On the other hand, assuming that the sessions don’t have to move behind shatter-proof glass, the open sessions will allow an interested public to see what positions are taken, what justifications are used, and may ultimately, over time, have the effect of forcing both parties to engage in more persuasion, less posturing.

UPDATE: I tweeted as much of the proceedings as I could stay for; once the negotiations moved into salaries and benefits, I just didn’t have the numbers or understanding of the issues to be able to comment intelligently.  You can see the thread, my tweets, and the very illuminating tweets from @parentLEDreform.

UPDATE II: From someone more familiar with the FTE issue than I:

Here is the ironic thing.

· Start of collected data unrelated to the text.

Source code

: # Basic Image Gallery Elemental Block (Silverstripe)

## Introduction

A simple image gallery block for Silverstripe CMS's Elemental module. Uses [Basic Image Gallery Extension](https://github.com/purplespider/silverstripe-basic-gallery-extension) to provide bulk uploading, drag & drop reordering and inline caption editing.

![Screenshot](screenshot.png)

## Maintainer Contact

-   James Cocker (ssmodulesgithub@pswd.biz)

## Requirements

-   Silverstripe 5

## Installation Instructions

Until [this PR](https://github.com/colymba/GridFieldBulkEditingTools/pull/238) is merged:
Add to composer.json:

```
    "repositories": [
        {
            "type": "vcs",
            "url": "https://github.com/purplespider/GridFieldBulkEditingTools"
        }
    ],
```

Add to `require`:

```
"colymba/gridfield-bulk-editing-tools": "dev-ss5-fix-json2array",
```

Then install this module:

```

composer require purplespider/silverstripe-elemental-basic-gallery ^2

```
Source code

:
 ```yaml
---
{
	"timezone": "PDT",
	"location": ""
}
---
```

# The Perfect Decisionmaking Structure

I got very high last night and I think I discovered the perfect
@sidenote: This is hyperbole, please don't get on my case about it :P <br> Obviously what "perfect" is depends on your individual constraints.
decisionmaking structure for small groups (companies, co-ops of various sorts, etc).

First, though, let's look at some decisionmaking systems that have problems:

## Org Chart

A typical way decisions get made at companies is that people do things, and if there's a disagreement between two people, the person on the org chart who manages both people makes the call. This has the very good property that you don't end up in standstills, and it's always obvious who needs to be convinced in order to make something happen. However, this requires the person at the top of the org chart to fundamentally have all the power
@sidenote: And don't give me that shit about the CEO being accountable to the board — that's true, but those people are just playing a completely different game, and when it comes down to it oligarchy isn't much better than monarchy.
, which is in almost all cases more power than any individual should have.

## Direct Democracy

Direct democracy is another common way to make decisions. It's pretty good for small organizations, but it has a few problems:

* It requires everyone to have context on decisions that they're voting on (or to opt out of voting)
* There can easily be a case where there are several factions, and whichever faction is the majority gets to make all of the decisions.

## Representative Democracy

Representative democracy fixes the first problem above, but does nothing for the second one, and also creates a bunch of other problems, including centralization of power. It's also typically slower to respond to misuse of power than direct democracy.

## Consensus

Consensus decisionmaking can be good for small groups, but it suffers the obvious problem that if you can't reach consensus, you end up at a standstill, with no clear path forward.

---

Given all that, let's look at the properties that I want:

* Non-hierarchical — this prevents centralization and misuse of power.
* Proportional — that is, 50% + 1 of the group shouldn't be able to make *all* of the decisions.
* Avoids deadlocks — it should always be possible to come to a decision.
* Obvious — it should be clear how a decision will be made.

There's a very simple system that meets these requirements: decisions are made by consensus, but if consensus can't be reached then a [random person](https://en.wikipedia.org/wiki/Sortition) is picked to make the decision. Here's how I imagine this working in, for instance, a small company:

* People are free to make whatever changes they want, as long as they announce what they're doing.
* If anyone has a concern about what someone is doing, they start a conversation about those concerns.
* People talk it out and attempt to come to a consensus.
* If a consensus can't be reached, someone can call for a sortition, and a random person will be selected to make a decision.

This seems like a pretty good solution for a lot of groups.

Earlier this year, the administration realized that although we were paying half the union leadership’s salary (actual compensation for particular individuals varies), they were not doing anything that we could see for the District. Dr. Fagen asked them to be accountable for the half we were paying, i.e. spend time with an assigned administrator completing special projects. Initially, the president agreed, but then she backed off the statement. She said she was not interested in such an arrangement. Dr. Fagen sent her an email documenting their conversation, reiterating their understanding that the union would now be paying 100% instead of participating in a collaborative relationship for partial pay. The union agreed… then backtracked again, calling in attorneys. Eventually the Board thought we might be better off divesting ourselves of this torturous relationship. We would not be talking about union salary reimbursement, PERA, etc. right now if they had simply agreed to accountability for the 50% of pay.